INFORMATION PROVIDED:

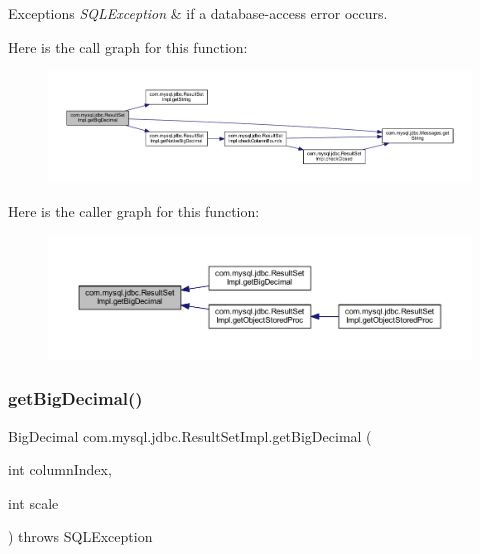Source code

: \begin{DoxyExceptions}{Exceptions}
{\em S\+Q\+L\+Exception} & if a database-\/access error occurs. \\
\hline
\end{DoxyExceptions}
Here is the call graph for this function\+:
\nopagebreak
\begin{figure}[H]
\begin{center}
\leavevmode
\includegraphics[width=350pt]{classcom_1_1mysql_1_1jdbc_1_1_result_set_impl_a9a92d1b3d8bb0aaf7dce5b5c6b225bd9_cgraph}
\end{center}
\end{figure}
Here is the caller graph for this function\+:
\nopagebreak
\begin{figure}[H]
\begin{center}
\leavevmode
\includegraphics[width=350pt]{classcom_1_1mysql_1_1jdbc_1_1_result_set_impl_a9a92d1b3d8bb0aaf7dce5b5c6b225bd9_icgraph}
\end{center}
\end{figure}
\mbox{\label{classcom_1_1mysql_1_1jdbc_1_1_result_set_impl_a8e04cde19c0b2817791ffb7a2c8fe576}} 
\subsubsection{\texorpdfstring{get\+Big\+Decimal()}{getBigDecimal()}\hspace{0.1cm}{\footnotesize\ttfamily [2/4]}}
{\footnotesize\ttfamily Big\+Decimal com.\+mysql.\+jdbc.\+Result\+Set\+Impl.\+get\+Big\+Decimal (\begin{DoxyParamCaption}\item[{int}]{column\+Index,  }\item[{int}]{scale }\end{DoxyParamCaption}) throws S\+Q\+L\+Exception}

TASK TO CARRY OUT: Scan the lines above for "this", then copy every one that has it.

RESULT BELOW:
Here is the call graph for this function\+:
Here is the caller graph for this function\+:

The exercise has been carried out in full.